No inicio deste ano, cerca de 400 cães e gatos foram vacinados contra a raiva em uma campanha emergencial realizada no Jardim Petrópolis, em Londrina. A ação foi realizada depois da confirmação de raiva em um morcego encontrado morto na região.
De acordo com o médico veterinário Italmar Navarro, a raiva é uma doença comum entre os morcegos. ''Cerca de 1% da população de morcegos que se alimenta de frutas e insetos tem raiva naturalmente. Este número cresce muito nas populações de morcegos hematófagos (que se alimentam de sangue). Portanto, sempre convivemos com a raiva nas áreas urbanas e a melhor maneira de evitar a doença é vacinando anualmente os animais'', orienta.
Ele destaca que os casos confirmados em Guaravera e Irerê não são exceção. ''Todos os anos temos a confirmação de casos de raiva em animais de grande porte no Paraná. A região central do Estado tem muitas montanhas e cavernas, este é o habitat do morcego, por isso registram casos de raiva durante o ano todo'', informa.
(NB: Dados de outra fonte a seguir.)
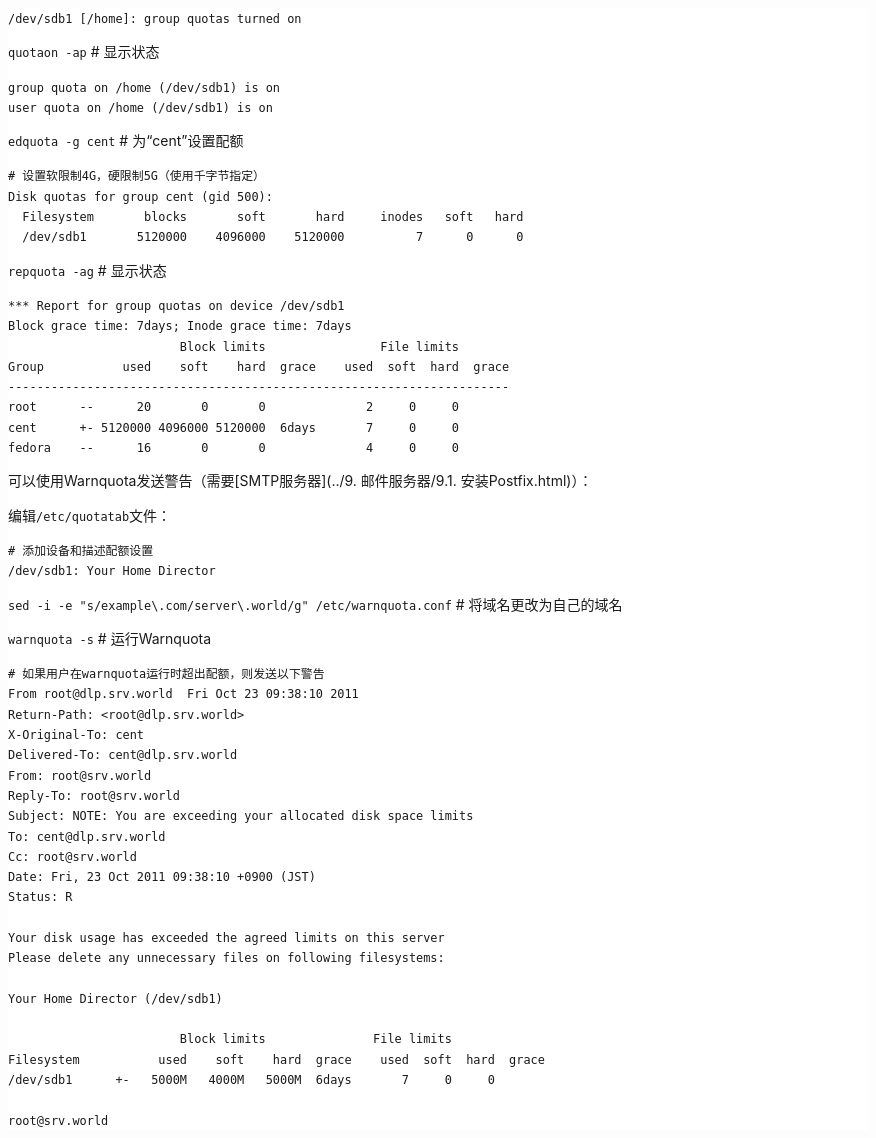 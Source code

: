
 ```
/dev/sdb1 [/home]: group quotas turned on
```

`quotaon -ap` # 显示状态

```
group quota on /home (/dev/sdb1) is on
user quota on /home (/dev/sdb1) is on
```

`edquota -g cent` # 为“cent”设置配额

```
# 设置软限制4G，硬限制5G（使用千字节指定）
Disk quotas for group cent (gid 500):
  Filesystem       blocks       soft       hard     inodes   soft   hard
  /dev/sdb1       5120000    4096000    5120000          7      0      0
```

`repquota -ag` # 显示状态

```
*** Report for group quotas on device /dev/sdb1
Block grace time: 7days; Inode grace time: 7days
                        Block limits                File limits
Group           used    soft    hard  grace    used  soft  hard  grace
----------------------------------------------------------------------
root      --      20       0       0              2     0     0
cent      +- 5120000 4096000 5120000  6days       7     0     0
fedora    --      16       0       0              4     0     0
```

可以使用Warnquota发送警告（需要[SMTP服务器](../9. 邮件服务器/9.1. 安装Postfix.html)）：

编辑`/etc/quotatab`文件：

```
# 添加设备和描述配额设置
/dev/sdb1: Your Home Director
```

`sed -i -e "s/example\.com/server\.world/g" /etc/warnquota.conf` # 将域名更改为自己的域名

`warnquota -s` # 运行Warnquota

```
# 如果用户在warnquota运行时超出配额，则发送以下警告
From root@dlp.srv.world  Fri Oct 23 09:38:10 2011
Return-Path: <root@dlp.srv.world>
X-Original-To: cent
Delivered-To: cent@dlp.srv.world
From: root@srv.world
Reply-To: root@srv.world
Subject: NOTE: You are exceeding your allocated disk space limits
To: cent@dlp.srv.world
Cc: root@srv.world
Date: Fri, 23 Oct 2011 09:38:10 +0900 (JST)
Status: R

Your disk usage has exceeded the agreed limits on this server
Please delete any unnecessary files on following filesystems:

Your Home Director (/dev/sdb1)

                        Block limits               File limits
Filesystem           used    soft    hard  grace    used  soft  hard  grace
/dev/sdb1      +-   5000M   4000M   5000M  6days       7     0     0

root@srv.world
```

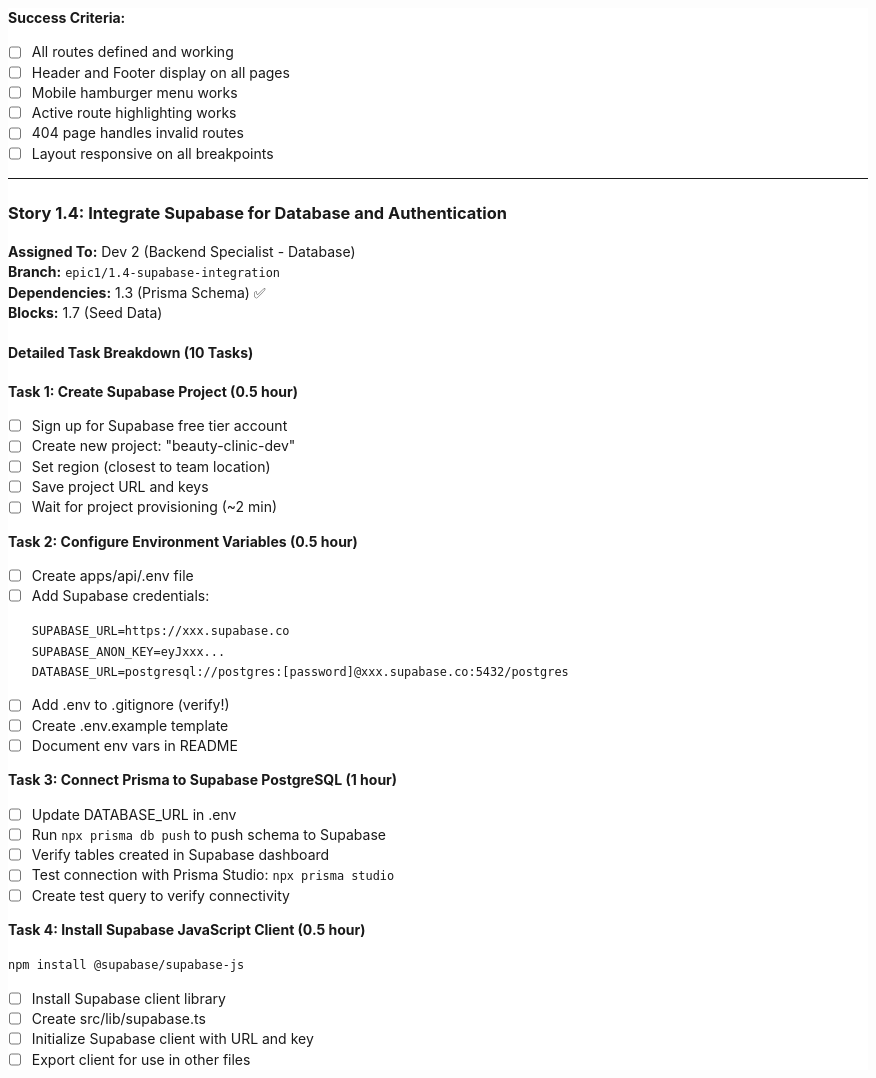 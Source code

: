 **Success Criteria:**
- [ ] All routes defined and working
- [ ] Header and Footer display on all pages
- [ ] Mobile hamburger menu works
- [ ] Active route highlighting works
- [ ] 404 page handles invalid routes
- [ ] Layout responsive on all breakpoints

---

### Story 1.4: Integrate Supabase for Database and Authentication

**Assigned To:** Dev 2 (Backend Specialist - Database)  
**Branch:** `epic1/1.4-supabase-integration`  
**Dependencies:** 1.3 (Prisma Schema) ✅  
**Blocks:** 1.7 (Seed Data)

#### Detailed Task Breakdown (10 Tasks)

**Task 1: Create Supabase Project (0.5 hour)**
- [ ] Sign up for Supabase free tier account
- [ ] Create new project: "beauty-clinic-dev"
- [ ] Set region (closest to team location)
- [ ] Save project URL and keys
- [ ] Wait for project provisioning (~2 min)

**Task 2: Configure Environment Variables (0.5 hour)**
- [ ] Create apps/api/.env file
- [ ] Add Supabase credentials:
  ```
  SUPABASE_URL=https://xxx.supabase.co
  SUPABASE_ANON_KEY=eyJxxx...
  DATABASE_URL=postgresql://postgres:[password]@xxx.supabase.co:5432/postgres
  ```
- [ ] Add .env to .gitignore (verify!)
- [ ] Create .env.example template
- [ ] Document env vars in README

**Task 3: Connect Prisma to Supabase PostgreSQL (1 hour)**
- [ ] Update DATABASE_URL in .env
- [ ] Run `npx prisma db push` to push schema to Supabase
- [ ] Verify tables created in Supabase dashboard
- [ ] Test connection with Prisma Studio: `npx prisma studio`
- [ ] Create test query to verify connectivity

**Task 4: Install Supabase JavaScript Client (0.5 hour)**
```bash
npm install @supabase/supabase-js
```
- [ ] Install Supabase client library
- [ ] Create src/lib/supabase.ts
- [ ] Initialize Supabase client with URL and key
- [ ] Export client for use in other files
O Paraná foi o primeiro Estado do Brasil a ter a raiva canina controlada. Apesar disso, a vigilância é mantida e todo animal que morde alguém é observado. ''O cachorro que coloca as pessoas em maior risco é o 'semi-domiciliado', ou seja, aquele que tem casa e alimento disponíveis, mas fica solto na rua, nesses passeios ele entra em contato com outros animais e pode pegar e transmitir a raiva''. Ele acrescenta que os gatos também merecem atenção. ''A prática da caça faz parte da natureza dos gatos e isto os coloca em risco, pois o morcego contaminado pode ser uma das presas do animal'', explica.
Italmar Navarro alerta que o morcego é um animal noturno. ''Encontrar um morcego voando ou parado em alguma árvore, quintal ou mesmo no chão durante o dia não é um bom sinal. Esta mudança comportamental pode ser um indicativo de que o animal tem raiva'', finaliza. (M.A.)